Eclectic percussionist Jerome Cooper came to Cornell “to perform, that’s under my contractual agreement. I’m not here to talk.” Or so he said at Tuesday’s American Artistic Renaissance Symposium panel, emphasizing the symposium’s performative element over its academic one. He led jam session with a glockenspiel-laden set, expertly harnessing the deep pulse of true, free jazz. Though his reputation was cemented as a soloist famous for short, rhythmic phrases, Cooper played alongside jazz legend Leroy Jenkins in the 1970’s “Revolutionary Ensemble.”
From his first conscious-piercing note, this one-man band burned a punctuating trail of cool, fluid emotion through the stage. Nimble fingers glided across an African tribal flute as Cooper keyed subtle hints of familiarity, while luring us into a unique realm of soul. Structurally provocative to the Western ear, diversity and inclusion were the norm. As the song wound down at a manageable 27 minutes, no one really knew if it was actually over. The audience, awkwardly waiting to strike hand against hand, appeared quite uncomfortable. Thankfully, Cooper playfully looked up, nodded his head and emitted a single “YEP!” to a wildly erupting crowd of academics.
For his next number, Cooper filled the concert hall with a fast approaching winter blizzard. The percussionist massaged his hi-hat, simultaneously spanking the bass drum with rhythmic punch. Jamming at the speed of sound, Cooper took his cues from the forbearer of the human condition. At the song’s climax, the audience was hurled down the metaphoric rabbit hole, through the looking glass and into a heap of sound. The audience was awe-struck. Now we knew why he didn’t waste his energy at the panel. Just like he told us: he came to perform.

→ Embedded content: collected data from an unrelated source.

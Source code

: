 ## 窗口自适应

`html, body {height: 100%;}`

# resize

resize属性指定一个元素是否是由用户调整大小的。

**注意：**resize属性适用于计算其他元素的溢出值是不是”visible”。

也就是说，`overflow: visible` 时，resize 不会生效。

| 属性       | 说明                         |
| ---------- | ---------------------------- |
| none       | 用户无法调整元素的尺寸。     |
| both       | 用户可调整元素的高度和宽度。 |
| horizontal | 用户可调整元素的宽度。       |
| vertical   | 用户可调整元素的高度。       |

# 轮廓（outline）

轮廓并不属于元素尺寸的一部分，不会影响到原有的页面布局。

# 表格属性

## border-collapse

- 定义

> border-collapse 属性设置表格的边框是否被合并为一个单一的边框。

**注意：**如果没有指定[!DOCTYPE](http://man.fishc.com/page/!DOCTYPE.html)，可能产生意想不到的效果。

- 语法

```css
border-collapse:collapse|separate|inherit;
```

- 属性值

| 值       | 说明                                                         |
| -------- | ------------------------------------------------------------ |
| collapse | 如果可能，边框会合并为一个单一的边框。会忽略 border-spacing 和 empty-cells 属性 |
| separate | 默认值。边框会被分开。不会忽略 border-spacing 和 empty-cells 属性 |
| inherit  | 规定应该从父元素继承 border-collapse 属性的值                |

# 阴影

Next on tap was Sam Rivers — self-proclaimed “composer, musician, flute, piano, saxophone, leader” — wielding a scalding sax to flip the crisp autumn evening. Following a brief stint alongside Miles Davis in the mid ’60s, Rivers signed with “Blue Note” and went on to record with greats Herbie Hancock and Freddie Hubbard. His tapered grey flannel suit stood stark contrast to Cooper’s free flowing festival of color. Rivers wiggled his fingers and took several short, quick breaths in preparation for the ensuing onslaught of jazz. Earlier in the day, Rivers chimed in on the current state of music, improvisation and the digital era.
“Musicians cannot repeat themselves, no two will ever be the same. But electronics,” he lamented, “make it exactly the same every time.”

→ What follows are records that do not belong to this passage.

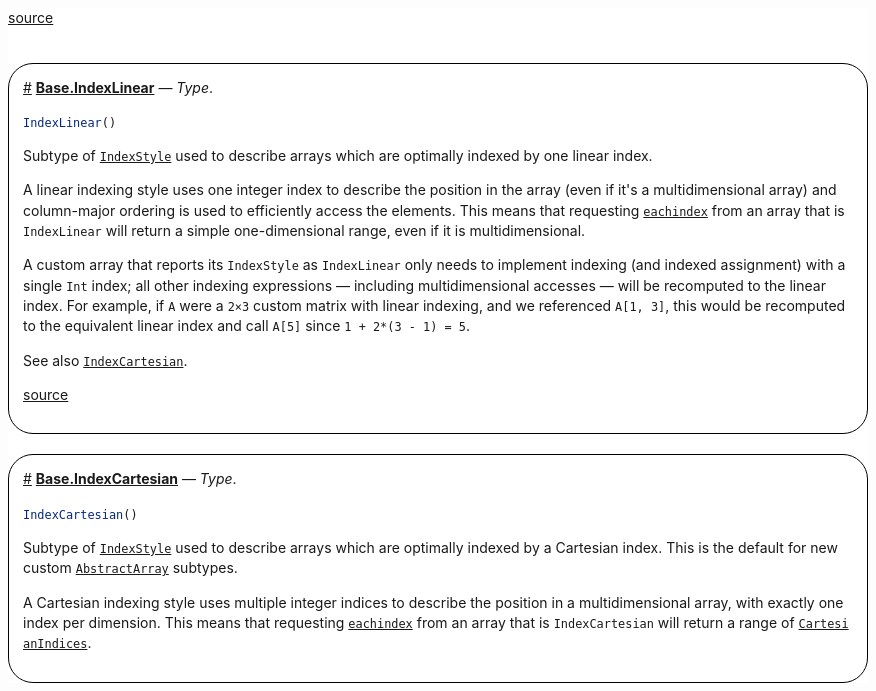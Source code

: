 
[source](https://github.com/JuliaLang/julia/blob/d0ea96fb3beee191e4f46c76ae048c5a0ef4a3a8/base/indices.jl#L68-L93)

</div>
<br>
<div style='border-width:1px; border-style:solid; border-color:black; padding: 1em; border-radius: 25px;'>
<a id='Base.IndexLinear' href='#Base.IndexLinear'>#</a>&nbsp;<b><u>Base.IndexLinear</u></b> &mdash; <i>Type</i>.




```julia
IndexLinear()
```


Subtype of [`IndexStyle`](/base/arrays#Base.IndexStyle) used to describe arrays which are optimally indexed by one linear index.

A linear indexing style uses one integer index to describe the position in the array (even if it&#39;s a multidimensional array) and column-major ordering is used to efficiently access the elements. This means that requesting [`eachindex`](/base/arrays#Base.eachindex) from an array that is `IndexLinear` will return a simple one-dimensional range, even if it is multidimensional.

A custom array that reports its `IndexStyle` as `IndexLinear` only needs to implement indexing (and indexed assignment) with a single `Int` index; all other indexing expressions — including multidimensional accesses — will be recomputed to the linear index.  For example, if `A` were a `2×3` custom matrix with linear indexing, and we referenced `A[1, 3]`, this would be recomputed to the equivalent linear index and call `A[5]` since `1 + 2*(3 - 1) = 5`.

See also [`IndexCartesian`](/base/arrays#Base.IndexCartesian).


[source](https://github.com/JuliaLang/julia/blob/d0ea96fb3beee191e4f46c76ae048c5a0ef4a3a8/base/indices.jl#L16-L36)

</div>
<br>
<div style='border-width:1px; border-style:solid; border-color:black; padding: 1em; border-radius: 25px;'>
<a id='Base.IndexCartesian' href='#Base.IndexCartesian'>#</a>&nbsp;<b><u>Base.IndexCartesian</u></b> &mdash; <i>Type</i>.




```julia
IndexCartesian()
```


Subtype of [`IndexStyle`](/base/arrays#Base.IndexStyle) used to describe arrays which are optimally indexed by a Cartesian index. This is the default for new custom [`AbstractArray`](/base/arrays#Core.AbstractArray) subtypes.

A Cartesian indexing style uses multiple integer indices to describe the position in a multidimensional array, with exactly one index per dimension. This means that requesting [`eachindex`](/base/arrays#Base.eachindex) from an array that is `IndexCartesian` will return a range of [`CartesianIndices`](/base/arrays#Base.IteratorsMD.CartesianIndices).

At 84 years of age, even his greatest supporters must have been skeptical of the legend’s lung capacity. The naysayer, however, was proven wrong as soon as Sam’s lips touch glistening brass. Truly, he didn’t play a day older than phenomenal. In one blinding solo, Rivers raced up complex scales as if anthills and back down like an oil-greased chute. With unthinkable pulmonary strength, the sax man gracefully glided through a full set. Out of sight! I’ll be happy if I can still tie my shoes at 84.

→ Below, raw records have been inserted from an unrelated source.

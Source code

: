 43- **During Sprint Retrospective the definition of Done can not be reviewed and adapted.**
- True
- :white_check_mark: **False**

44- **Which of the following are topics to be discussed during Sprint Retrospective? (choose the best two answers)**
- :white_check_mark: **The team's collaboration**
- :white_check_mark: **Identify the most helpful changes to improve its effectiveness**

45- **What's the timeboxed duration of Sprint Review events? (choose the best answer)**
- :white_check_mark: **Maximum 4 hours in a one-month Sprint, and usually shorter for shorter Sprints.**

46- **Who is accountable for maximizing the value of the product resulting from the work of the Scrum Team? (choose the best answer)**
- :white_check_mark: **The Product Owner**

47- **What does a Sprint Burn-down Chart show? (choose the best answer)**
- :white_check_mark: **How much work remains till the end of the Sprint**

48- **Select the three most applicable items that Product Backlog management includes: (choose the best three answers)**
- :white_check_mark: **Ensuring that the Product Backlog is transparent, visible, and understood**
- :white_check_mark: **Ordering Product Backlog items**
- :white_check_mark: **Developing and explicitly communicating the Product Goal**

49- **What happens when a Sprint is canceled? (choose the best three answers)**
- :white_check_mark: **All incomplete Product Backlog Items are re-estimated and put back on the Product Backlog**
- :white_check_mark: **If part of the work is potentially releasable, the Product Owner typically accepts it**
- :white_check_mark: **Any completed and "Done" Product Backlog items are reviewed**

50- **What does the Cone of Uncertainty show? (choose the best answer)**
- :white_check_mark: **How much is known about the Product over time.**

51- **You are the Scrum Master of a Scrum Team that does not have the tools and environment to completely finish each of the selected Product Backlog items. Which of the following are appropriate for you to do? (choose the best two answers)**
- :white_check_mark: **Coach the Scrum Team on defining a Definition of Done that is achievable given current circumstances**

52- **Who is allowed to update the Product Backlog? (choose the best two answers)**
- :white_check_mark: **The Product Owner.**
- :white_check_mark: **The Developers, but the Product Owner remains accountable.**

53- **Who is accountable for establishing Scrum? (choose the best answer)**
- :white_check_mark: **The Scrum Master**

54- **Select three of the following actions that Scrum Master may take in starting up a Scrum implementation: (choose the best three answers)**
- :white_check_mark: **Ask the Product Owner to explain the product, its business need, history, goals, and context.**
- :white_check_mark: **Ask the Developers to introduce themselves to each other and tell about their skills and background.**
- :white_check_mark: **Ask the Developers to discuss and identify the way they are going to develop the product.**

Last on the bill was Charlie Hayden, joined by special guest President David Skorton.
“Haden,” Skorton declared, “is the most iconic and admired bass player in the jazz world.” With unrivaled precision, Hayden bred new life into the term virtuoso in a series of bellowing reverberations, dominating the stage with painful, cerebral, reflective backbone. Perhaps taking “perfectionist” a bit too far, however, the bassist stopped twice mid song — once to give the sound board technician a quiet scolding, and again to whine about a fan blowing off in the distance.
Commenting on the nature of creativity, Hayden testified, “Spirituality of improvisation is 90 degrees is the process. What happens when you touch music and you’re improvising, what you learn from that … No yesterday and no tomorrow. Just the moment, you learn about your ego, your insignificance and unimportance. Only then can you learn about your true significance.”
Three jams deep, Hayden beckoned a collaborator onto the stage: “Dave! Try to keep up!” Barely containing a childlike grin, Skorton went on stage; a Little Leaguer getting to play catch with the Mick. Donning a jazz flute (hackneyed Anchorman references omitted), Skorton — complementary, modest, patient and yet overwhelmingly sincere and emotional — more than kept up with jazz’s best. In my opinion, the guy just got a lot cooler.